YOUR OBJECTIVE: Report each line of the data that has "Built" somewhere in it.

ENTRIES PROVIDED:
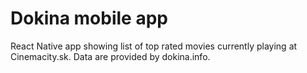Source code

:# Dokina mobile app
React Native app showing list of top rated movies currently playing at Cinemacity.sk. Data are provided by dokina.info.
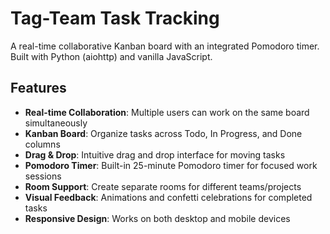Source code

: # Tag-Team Task Tracking

A real-time collaborative Kanban board with an integrated Pomodoro timer. Built with Python (aiohttp) and vanilla JavaScript.

## Features

- **Real-time Collaboration**: Multiple users can work on the same board simultaneously
- **Kanban Board**: Organize tasks across Todo, In Progress, and Done columns
- **Drag & Drop**: Intuitive drag and drop interface for moving tasks
- **Pomodoro Timer**: Built-in 25-minute Pomodoro timer for focused work sessions
- **Room Support**: Create separate rooms for different teams/projects
- **Visual Feedback**: Animations and confetti celebrations for completed tasks
- **Responsive Design**: Works on both desktop and mobile devices
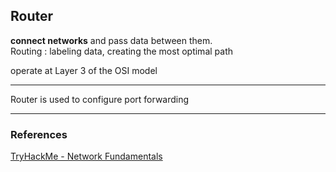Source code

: 
## Router
**connect networks** and pass data between them.    
Routing : labeling data, creating the most optimal path   

operate at Layer 3 of the OSI model

---


Router is used to configure port forwarding

---

### References
[TryHackMe - Network Fundamentals](https://tryhackme.com/module/network-fundamentals)
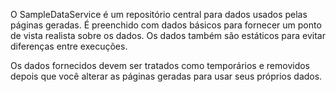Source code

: ﻿O SampleDataService é um repositório central para dados usados pelas páginas geradas. É preenchido com dados básicos para fornecer um ponto de vista realista sobre os dados.  Os dados também são estáticos para evitar diferenças entre execuções.

Os dados fornecidos devem ser tratados como temporários e removidos depois que você alterar as páginas geradas para usar seus próprios dados.
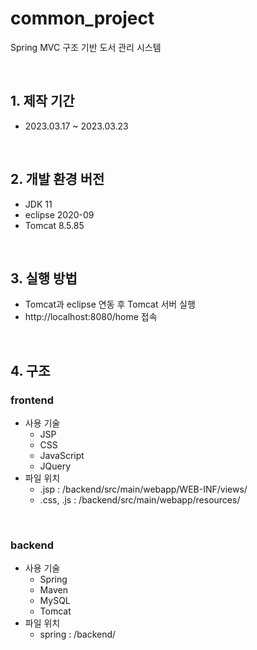 # common_project
Spring MVC 구조 기반 도서 관리 시스템

<br/>

## 1. 제작 기간
 - 2023.03.17 ~ 2023.03.23

<br/>

## 2. 개발 환경 버전
 - JDK 11
 - eclipse 2020-09
 - Tomcat 8.5.85

<br/>

## 3. 실행 방법
 - Tomcat과 eclipse 연동 후 Tomcat 서버 실행 
 - http://localhost:8080/home 접속

<br/>

## 4. 구조
### frontend
 - 사용 기술 
   - JSP
   - CSS
   - JavaScript
   - JQuery
 - 파일 위치 
   - .jsp : /backend/src/main/webapp/WEB-INF/views/
   - .css, .js : /backend/src/main/webapp/resources/
 
<br/>

### backend
 - 사용 기술
   - Spring
   - Maven
   - MySQL
   - Tomcat 
 - 파일 위치
   - spring : /backend/
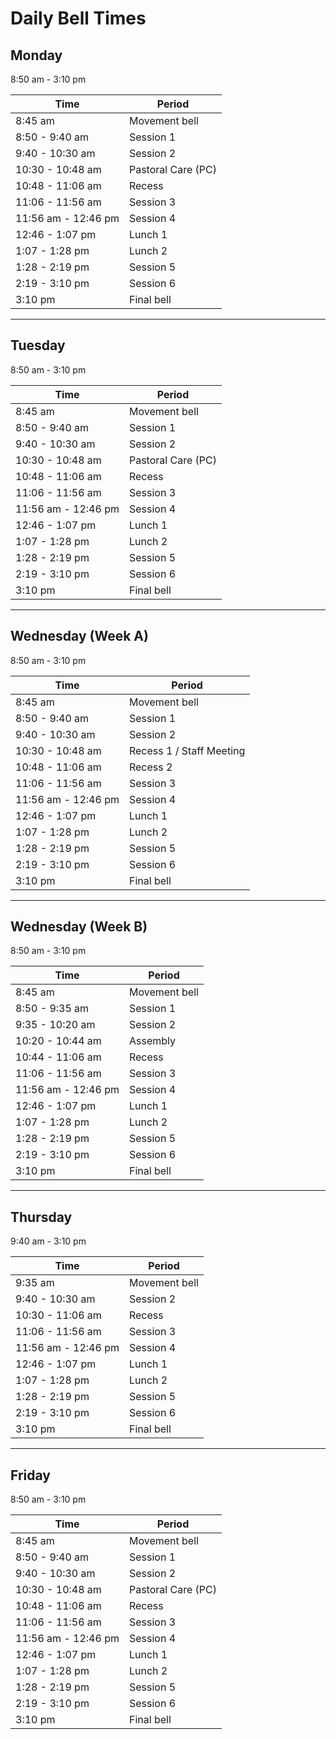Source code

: # Daily Bell Times

## Monday
8:50 am - 3:10 pm
  
| Time               | Period           |
|--------------------|------------------|
| 8:45 am            | Movement bell    |
| 8:50 - 9:40 am     | Session 1        |
| 9:40 - 10:30 am    | Session 2        |
| 10:30 - 10:48 am   | Pastoral Care (PC) |
| 10:48 - 11:06 am   | Recess           |
| 11:06 - 11:56 am   | Session 3        |
| 11:56 am - 12:46 pm| Session 4        |
| 12:46 - 1:07 pm    | Lunch 1          |
| 1:07 - 1:28 pm     | Lunch 2          |
| 1:28 - 2:19 pm     | Session 5        |
| 2:19 - 3:10 pm     | Session 6        |
| 3:10 pm            | Final bell       |

---

## Tuesday
8:50 am - 3:10 pm
  
| Time               | Period           |
|--------------------|------------------|
| 8:45 am            | Movement bell    |
| 8:50 - 9:40 am     | Session 1        |
| 9:40 - 10:30 am    | Session 2        |
| 10:30 - 10:48 am   | Pastoral Care (PC) |
| 10:48 - 11:06 am   | Recess           |
| 11:06 - 11:56 am   | Session 3        |
| 11:56 am - 12:46 pm| Session 4        |
| 12:46 - 1:07 pm    | Lunch 1          |
| 1:07 - 1:28 pm     | Lunch 2          |
| 1:28 - 2:19 pm     | Session 5        |
| 2:19 - 3:10 pm     | Session 6        |
| 3:10 pm            | Final bell       |

---

## Wednesday (Week A)
8:50 am - 3:10 pm
  
| Time               | Period           |
|--------------------|------------------|
| 8:45 am            | Movement bell    |
| 8:50 - 9:40 am     | Session 1        |
| 9:40 - 10:30 am    | Session 2        |
| 10:30 - 10:48 am   | Recess 1 / Staff Meeting |
| 10:48 - 11:06 am   | Recess 2         |
| 11:06 - 11:56 am   | Session 3        |
| 11:56 am - 12:46 pm| Session 4        |
| 12:46 - 1:07 pm    | Lunch 1          |
| 1:07 - 1:28 pm     | Lunch 2          |
| 1:28 - 2:19 pm     | Session 5        |
| 2:19 - 3:10 pm     | Session 6        |
| 3:10 pm            | Final bell       |

---

## Wednesday (Week B)
8:50 am - 3:10 pm
  
| Time               | Period           |
|--------------------|------------------|
| 8:45 am            | Movement bell    |
| 8:50 - 9:35 am     | Session 1        |
| 9:35 - 10:20 am    | Session 2        |
| 10:20 - 10:44 am   | Assembly         |
| 10:44 - 11:06 am   | Recess           |
| 11:06 - 11:56 am   | Session 3        |
| 11:56 am - 12:46 pm| Session 4        |
| 12:46 - 1:07 pm    | Lunch 1          |
| 1:07 - 1:28 pm     | Lunch 2          |
| 1:28 - 2:19 pm     | Session 5        |
| 2:19 - 3:10 pm     | Session 6        |
| 3:10 pm            | Final bell       |

---

## Thursday
9:40 am - 3:10 pm
  
| Time               | Period           |
|--------------------|------------------|
| 9:35 am            | Movement bell    |
| 9:40 - 10:30 am    | Session 2        |
| 10:30 - 11:06 am   | Recess           |
| 11:06 - 11:56 am   | Session 3        |
| 11:56 am - 12:46 pm| Session 4        |
| 12:46 - 1:07 pm    | Lunch 1          |
| 1:07 - 1:28 pm     | Lunch 2          |
| 1:28 - 2:19 pm     | Session 5        |
| 2:19 - 3:10 pm     | Session 6        |
| 3:10 pm            | Final bell       |

---

## Friday
8:50 am - 3:10 pm
  
| Time               | Period           |
|--------------------|------------------|
| 8:45 am            | Movement bell    |
| 8:50 - 9:40 am     | Session 1        |
| 9:40 - 10:30 am    | Session 2        |
| 10:30 - 10:48 am   | Pastoral Care (PC) |
| 10:48 - 11:06 am   | Recess           |
| 11:06 - 11:56 am   | Session 3        |
| 11:56 am - 12:46 pm| Session 4        |
| 12:46 - 1:07 pm    | Lunch 1          |
| 1:07 - 1:28 pm     | Lunch 2          |
| 1:28 - 2:19 pm     | Session 5        |
| 2:19 - 3:10 pm     | Session 6        |
| 3:10 pm            | Final bell       |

TASK OUTPUT:
A real-time collaborative Kanban board with an integrated Pomodoro timer. Built with Python (aiohttp) and vanilla JavaScript.
- **Pomodoro Timer**: Built-in 25-minute Pomodoro timer for focused work sessions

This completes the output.